También las relaciones entre el peso y la talla de los niños varían con la edad. Durante el primer año se incrementa la cantidad de peso por unidad de longitud, lo que condiciona que los niños adquieran un aspecto rechoncho o regordete, con roscas en las extremidades; posteriormente esta relación disminuye de manera bastante brusca, adquiriendo entonces el niño una figura delgada y alargada que se mantiene durante los años preescolares y escolares hasta el inicio de la adolescencia.
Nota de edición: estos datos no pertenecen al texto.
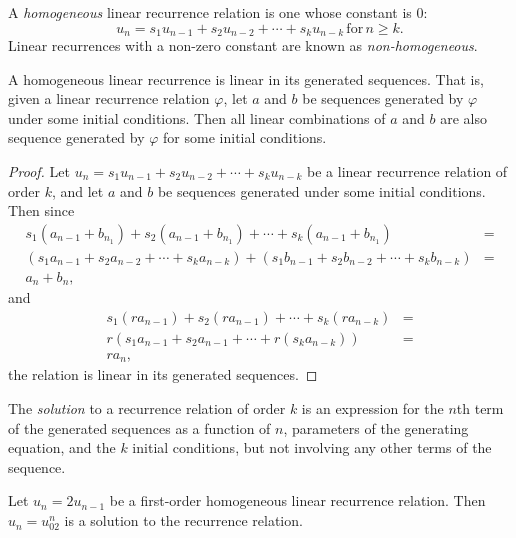 \begin{defn}
    A \emph{homogeneous} linear recurrence relation is one whose constant is $0$: \[u_n = s_1u_{n-1} + s_2u_{n-2} + \cdots + s_ku_{n-k} \,\textrm{for}\, n \geq k.\] Linear recurrences with a non-zero constant are known as \emph{non-homogeneous}.
\end{defn}

\begin{prop}\label{linear-combinations-are-recurrence-solutions}
    A homogeneous linear recurrence is linear in its generated sequences. That is, given a linear recurrence relation $\varphi$, let $a$ and $b$ be sequences generated by $\varphi$ under some initial conditions. Then all linear combinations of $a$ and $b$ are also sequence generated by $\varphi$ for some initial conditions.
\end{prop}

\begin{proof}
    Let $u_n = s_1u_{n-1} + s_2u_{n-2} + \cdots + s_ku_{n-k}$ be a linear recurrence relation of order $k$, and let $a$ and $b$ be sequences generated under some initial conditions. Then since
    \begin{align*}
        s_1(a_{n-1} + b_{n_1}) + s_2(a_{n-1} + b_{n_1}) + \cdots + s_k(a_{n-1} + b_{n_1}) & = \\ (s_1a_{n-1} + s_2a_{n-2} + \cdots + s_ka_{n-k}) + (s_1b_{n-1} + s_2b_{n-2} + \cdots + s_kb_{n-k}) & = \\
        a_n + b_n, &
    \end{align*}
    and
    \begin{align*}
        s_1(ra_{n-1}) + s_2(ra_{n-1}) + \cdots + s_k(ra_{n-k}) & = \\
        r(s_1a_{n-1} + s_2a_{n-1} + \cdots + r(s_ka_{n-k})) & = \\
        ra_n, &
    \end{align*}
    the relation is linear in its generated sequences.
\end{proof}

\begin{defn}
    The \emph{solution} to a recurrence relation of order $k$ is an expression for the $n$th term of the generated sequences as a function of $n$, parameters of the generating equation, and the $k$ initial conditions, but not involving any other terms of the sequence.
\end{defn}

\begin{exmp}
    Let $u_n = 2u_{n-1}$ be a first-order homogeneous linear recurrence relation. Then $u_n = u_02^n$ is a solution to the recurrence relation.
\end{exmp}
Estas variaciones en las relaciones que existen entre el peso y la talla de los niños son debidas a las diferentes velocidades en el crecimiento de estas dimensiones pues mientras el niño sano, nacido a término, duplica el peso del nacimiento a los 5 meses y lo triplica al año, en ese mismo período la talla se incrementa sólo en un 50% respecto al valor inicial del nacimiento; posteriormente estas relaciones se modifican y producen una disminución de la cantidad de peso por unidad de longitud, originando la figura delgada del preescolar y escolar.             

Otra forma en que se exhibe la armonía del crecimiento se expresa en las diferencias que existen en la longitud de los distintos segmentos de las extremidades. Así, por ejemplo, el pie siempre se encuentra más cerca del tamaño adulto que la pierna y ésta, a su vez, más próxima que el muslo. En el caso de los miembros superiores ocurre un fenómeno similar, de modo que el extremo del miembro, en este caso la mano, está más adelantada en su madurez que el brazo.

De todo lo anterior se puede comprender que existen en el organismo todo un conjunto de fuerzas reguladoras que armonizan las velocidades de crecimiento de una parte con la de otra, lo que exige engarces de gran precisión que no siempre consiguen un ajuste adecuado; esto produce situaciones de desorganización en el proceso de crecimiento que pueden ser de mayor o menor envergadura y dar origen a trastornos de la agudeza visual (cuando no armoniza adecuadamente el crecimiento del globo ocular con el del cristalino del ojo), trastornos ortopédicos (que son muy frecuentes en la población) o pueden condicionar anomalías variadas e importantes del crecimiento como, por ejemplo, en el Síndrome de Down o Mongolismo en el que se reúnen anomalías físicas y defectos mentales.